--- HOW TO COMPLETE THIS TASK ---
In the records below, begin at the line containing "- Neoformat (A" and end at the line containing "- ctrlp (fuzzy"; quote every line in that span exactly, including both boundary lines, and no others.
◇ ◇ ◇ ◇
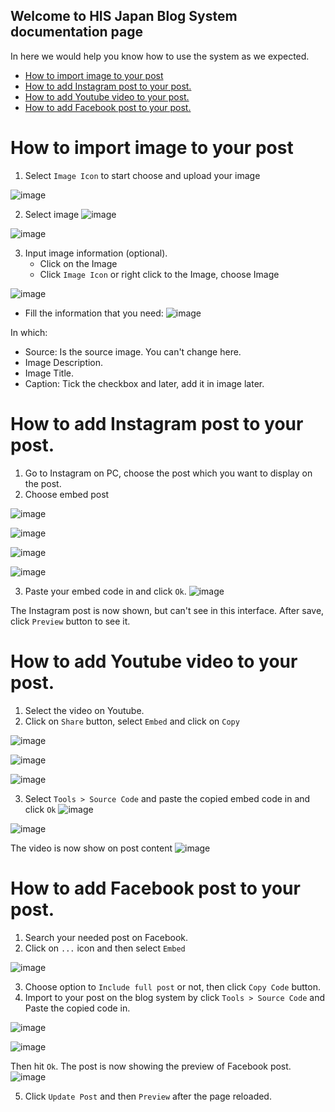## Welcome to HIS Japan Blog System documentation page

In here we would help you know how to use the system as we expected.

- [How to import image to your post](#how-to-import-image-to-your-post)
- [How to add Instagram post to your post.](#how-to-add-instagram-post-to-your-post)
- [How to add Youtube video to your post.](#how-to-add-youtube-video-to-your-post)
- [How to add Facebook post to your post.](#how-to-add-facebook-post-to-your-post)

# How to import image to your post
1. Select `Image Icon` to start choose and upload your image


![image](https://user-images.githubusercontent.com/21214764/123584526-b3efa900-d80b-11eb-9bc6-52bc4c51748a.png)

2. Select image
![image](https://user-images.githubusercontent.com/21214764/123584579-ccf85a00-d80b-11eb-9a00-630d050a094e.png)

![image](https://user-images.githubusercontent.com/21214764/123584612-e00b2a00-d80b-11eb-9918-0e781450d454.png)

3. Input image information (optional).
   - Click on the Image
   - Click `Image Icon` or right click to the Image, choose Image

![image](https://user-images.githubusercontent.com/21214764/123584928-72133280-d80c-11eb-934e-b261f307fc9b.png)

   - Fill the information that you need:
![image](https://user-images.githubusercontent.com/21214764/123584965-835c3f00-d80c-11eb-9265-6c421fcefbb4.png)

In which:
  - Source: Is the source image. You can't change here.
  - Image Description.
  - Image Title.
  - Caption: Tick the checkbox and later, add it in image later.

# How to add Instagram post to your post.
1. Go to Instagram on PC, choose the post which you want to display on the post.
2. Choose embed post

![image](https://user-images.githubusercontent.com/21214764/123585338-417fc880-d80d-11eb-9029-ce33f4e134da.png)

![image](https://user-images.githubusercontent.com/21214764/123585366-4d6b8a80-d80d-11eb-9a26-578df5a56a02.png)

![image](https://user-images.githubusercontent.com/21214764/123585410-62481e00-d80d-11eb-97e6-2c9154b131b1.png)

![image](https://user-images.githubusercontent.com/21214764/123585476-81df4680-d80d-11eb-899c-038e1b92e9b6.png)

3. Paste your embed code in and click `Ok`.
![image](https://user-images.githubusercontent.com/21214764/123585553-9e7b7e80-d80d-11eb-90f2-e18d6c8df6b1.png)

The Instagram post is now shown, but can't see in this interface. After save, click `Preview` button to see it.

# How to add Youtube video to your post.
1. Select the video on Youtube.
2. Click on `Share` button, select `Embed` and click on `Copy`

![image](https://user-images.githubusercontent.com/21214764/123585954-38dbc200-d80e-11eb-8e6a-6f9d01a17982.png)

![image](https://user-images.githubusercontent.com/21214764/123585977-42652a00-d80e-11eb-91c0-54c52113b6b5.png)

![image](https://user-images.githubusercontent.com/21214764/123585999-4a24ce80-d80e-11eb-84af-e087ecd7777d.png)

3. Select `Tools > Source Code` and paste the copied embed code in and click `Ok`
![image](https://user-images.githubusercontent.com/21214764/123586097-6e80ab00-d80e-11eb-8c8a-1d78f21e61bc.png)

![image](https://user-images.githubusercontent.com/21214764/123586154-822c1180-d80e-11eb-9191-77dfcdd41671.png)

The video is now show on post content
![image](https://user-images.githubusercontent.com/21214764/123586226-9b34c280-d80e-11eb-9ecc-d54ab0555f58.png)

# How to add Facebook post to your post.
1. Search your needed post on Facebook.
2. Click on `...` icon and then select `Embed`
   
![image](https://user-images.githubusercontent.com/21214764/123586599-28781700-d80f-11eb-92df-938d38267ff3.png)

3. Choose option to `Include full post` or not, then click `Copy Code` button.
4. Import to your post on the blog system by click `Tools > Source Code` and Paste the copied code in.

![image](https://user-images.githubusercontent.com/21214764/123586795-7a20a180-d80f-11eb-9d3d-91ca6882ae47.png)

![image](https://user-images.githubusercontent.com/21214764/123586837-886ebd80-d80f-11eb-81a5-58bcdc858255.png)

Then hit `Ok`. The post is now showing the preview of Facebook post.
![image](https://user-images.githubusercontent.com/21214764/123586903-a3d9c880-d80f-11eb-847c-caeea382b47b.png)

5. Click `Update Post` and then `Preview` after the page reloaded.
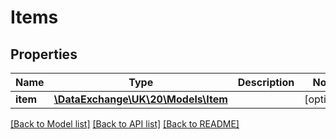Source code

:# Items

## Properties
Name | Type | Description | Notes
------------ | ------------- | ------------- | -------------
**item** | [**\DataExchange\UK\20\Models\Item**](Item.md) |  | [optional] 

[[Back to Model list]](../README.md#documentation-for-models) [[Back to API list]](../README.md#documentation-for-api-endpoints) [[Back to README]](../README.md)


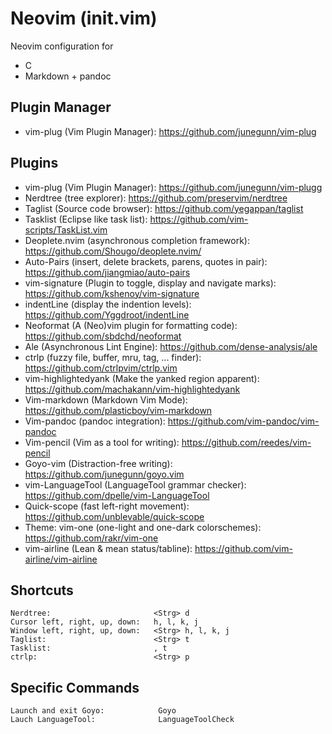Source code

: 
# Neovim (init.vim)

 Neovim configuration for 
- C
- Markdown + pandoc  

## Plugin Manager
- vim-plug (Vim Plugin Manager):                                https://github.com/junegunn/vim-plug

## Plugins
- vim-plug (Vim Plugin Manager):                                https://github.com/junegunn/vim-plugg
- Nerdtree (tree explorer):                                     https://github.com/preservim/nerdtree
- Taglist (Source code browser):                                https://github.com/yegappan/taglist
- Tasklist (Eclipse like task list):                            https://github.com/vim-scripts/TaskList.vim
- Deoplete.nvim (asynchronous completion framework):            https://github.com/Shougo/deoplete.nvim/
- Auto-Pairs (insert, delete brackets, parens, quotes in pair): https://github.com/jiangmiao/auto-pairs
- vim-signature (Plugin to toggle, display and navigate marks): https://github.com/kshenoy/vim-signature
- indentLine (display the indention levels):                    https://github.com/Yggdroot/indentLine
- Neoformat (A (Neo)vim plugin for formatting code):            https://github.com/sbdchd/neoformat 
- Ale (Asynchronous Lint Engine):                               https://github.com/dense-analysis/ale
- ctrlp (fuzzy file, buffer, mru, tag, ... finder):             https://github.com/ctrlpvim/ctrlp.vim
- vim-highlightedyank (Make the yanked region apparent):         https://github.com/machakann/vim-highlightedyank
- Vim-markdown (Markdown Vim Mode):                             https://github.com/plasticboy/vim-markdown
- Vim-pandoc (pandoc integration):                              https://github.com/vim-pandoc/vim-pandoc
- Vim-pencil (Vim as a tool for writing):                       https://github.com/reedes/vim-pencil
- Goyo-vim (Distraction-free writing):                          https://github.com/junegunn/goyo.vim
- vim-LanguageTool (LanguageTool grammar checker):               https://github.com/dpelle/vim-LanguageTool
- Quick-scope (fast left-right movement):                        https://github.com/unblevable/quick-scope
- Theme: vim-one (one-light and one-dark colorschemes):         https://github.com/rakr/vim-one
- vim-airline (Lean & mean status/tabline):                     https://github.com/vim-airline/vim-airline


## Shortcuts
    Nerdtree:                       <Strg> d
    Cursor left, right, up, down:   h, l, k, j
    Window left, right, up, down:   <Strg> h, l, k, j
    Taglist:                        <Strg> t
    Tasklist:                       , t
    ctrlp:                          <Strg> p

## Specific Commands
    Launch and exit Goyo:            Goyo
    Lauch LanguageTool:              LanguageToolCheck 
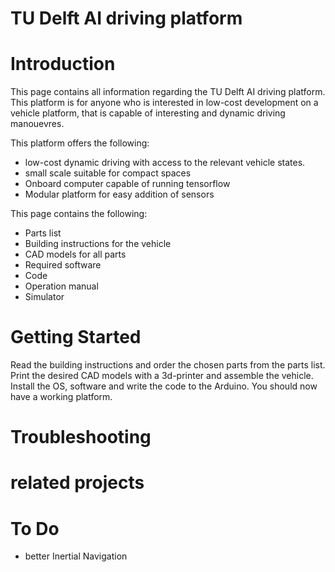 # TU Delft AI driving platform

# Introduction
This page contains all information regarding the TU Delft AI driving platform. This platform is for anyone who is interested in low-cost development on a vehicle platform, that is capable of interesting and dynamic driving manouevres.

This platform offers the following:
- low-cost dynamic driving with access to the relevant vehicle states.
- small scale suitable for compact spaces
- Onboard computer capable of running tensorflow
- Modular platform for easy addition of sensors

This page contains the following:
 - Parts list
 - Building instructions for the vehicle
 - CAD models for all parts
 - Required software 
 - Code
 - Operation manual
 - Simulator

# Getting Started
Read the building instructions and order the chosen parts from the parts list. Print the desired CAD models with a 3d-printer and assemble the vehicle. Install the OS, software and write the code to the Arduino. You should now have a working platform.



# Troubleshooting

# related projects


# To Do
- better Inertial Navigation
◇ ◇ ◇ ◇
--- PROBLEM SOLUTION ---
- Neoformat (A (Neo)vim plugin for formatting code):            https://github.com/sbdchd/neoformat 
- Ale (Asynchronous Lint Engine):                               https://github.com/dense-analysis/ale
- ctrlp (fuzzy file, buffer, mru, tag, ... finder):             https://github.com/ctrlpvim/ctrlp.vim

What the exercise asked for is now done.